Market Insight

The challenge dilapidations costs

January 19, 2015

January 19, 2015

David Castle - Vail Williams PartnerDavid Castle, Partner

David Castle, partner at commercial property consultancy Vail Williams offers advice and input around the challenge of reducing dilapidations exposure for businesses – offering quality, objective business guidance and top tips.

The majority of commercial property leases require the occupier (the tenant) to keep the property in repair and good order – not doing so could have major cost implications when it’s time to exit the property.

The precise requirements will be set out in the lease but it is likely to contain obligations regarding repair; the requirement to redecorate; and to remove, at the end of the lease, any alterations made to the property.
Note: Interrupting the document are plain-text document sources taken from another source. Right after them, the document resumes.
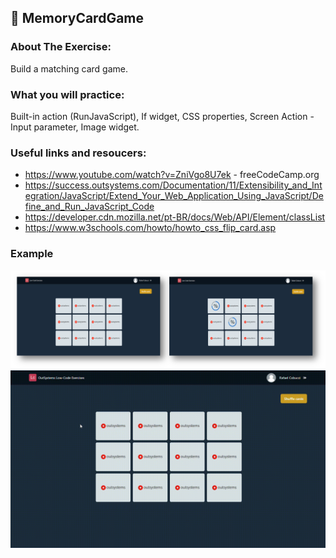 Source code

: ## :ledger: MemoryCardGame

### About The Exercise:

Build a matching card game. 

### What you will practice:

Built-in action (RunJavaScript), If widget, CSS properties, Screen Action - Input parameter, Image widget.

### Useful links and resoucers:

- https://www.youtube.com/watch?v=ZniVgo8U7ek - freeCodeCamp.org
- https://success.outsystems.com/Documentation/11/Extensibility_and_Integration/JavaScript/Extend_Your_Web_Application_Using_JavaScript/Define_and_Run_JavaScript_Code
- https://developer.cdn.mozilla.net/pt-BR/docs/Web/API/Element/classList
- https://www.w3schools.com/howto/howto_css_flip_card.asp

### Example
![OutSystems Image](./Samples/memoryCardGame.png)
![caption](./Samples/MemoryCardGame.gif)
Failure to comply with the requirements will usually result in a ‘dilapidations‘ claim from the landlord.

Depending on the size and nature of the property, and the precise obligations set out in the lease, this claim could range from a few thousand to many millions of pounds. It is not unusual for landlords to take a very different view of their tenants’ liabilities and for dilapidations disputes to become both protracted and acrimonious. Reducing landlord’s claims by 50 percent or greater is far from unusual and, while the final outcome might be satisfactory, the time and cost (surveyors/solicitors) to get there can be significant.
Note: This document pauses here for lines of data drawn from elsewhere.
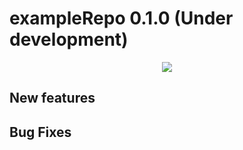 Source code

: <!-- ------------------------>
<!-- ------------------------>
# exampleRepo 0.1.0 (Under development)
<p align="center"> <img src="READMEfigs/metisHeaderThick.PNG"></p>
<!-- ------------------------>
<!-- ------------------------>

## New features

## Bug Fixes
For all these reasons, understanding and reducing this exposure should be considered as vitally important by any occupier, and this needs to start sooner rather than later:

Early negotiation

Consideration of future dilapidations liabilities must begin before the lease is signed. If not, the tenant may find themselves responsible for dealing with any outstanding repairs and for leaving the property in a better condition than at lease commencement. Less ambiguity when drafting the description of what exactly the tenant is responsible for, and can and can’t do, would go a long way to avoiding arguments at the end of the lease. Limiting the tenant’s obligations via a Schedule of Condition, allowing fair wear and tear or excluding certain parts of the property from the tenant’s obligations, are ways in which future exposure can be mitigated. If a business is looking to renew a lease and remain in occupation it is important that any accrued liabilities are considered and factored into the discussions. Simply postponing the inevitable and ‘rolling them forward’ might not be the best outcome from negotiations.
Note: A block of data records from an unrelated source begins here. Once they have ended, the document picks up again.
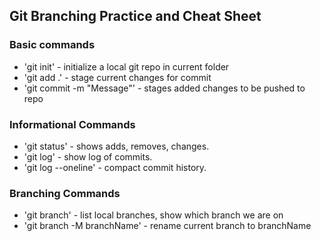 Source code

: ## Git Branching Practice and Cheat Sheet

### Basic commands
* 'git init' - initialize a local git repo in current folder
* 'git add .' - stage current changes for commit
* 'git commit -m "Message"' - stages added changes to be pushed to repo

### Informational Commands
* 'git status' - shows adds, removes, changes.
* 'git log' - show log of commits.
* 'git log --oneline' - compact commit history.

### Branching Commands
* 'git branch' - list local branches, show which branch we are on
* 'git branch -M branchName' - rename current branch to branchName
This said, Schedules of Condition are often not the panacea that many occupiers think they are. The tenant remains responsible for rectifying any deterioration, which may then necessitate repair or replacement of a particular part of the property anyway. Schedules also regularly do not get a mention in the lease obligations requiring the tenant to redecorate. The tenant remains responsible for redecoration – which then often remedies much of what was originally meant to be excluded by the Schedule.

During the lease

Given that potential dilapidations costs can be significant exposure, it is important to any business that they fully understand the nature of their repairing and reinstatement obligations and make appropriate financial provision – either for undertaking the required works during the term or for dealing with a claim at the end of the lease. Anticipating future liabilities can only be a good thing and dilapidations disputes often settle more straightforwardly when the tenant has forecasted for the liability. Understanding a future potential dilapidations exposure could also be a determining factor if a business is deciding whether or not to stay in occupation of particular premises or move to a new location.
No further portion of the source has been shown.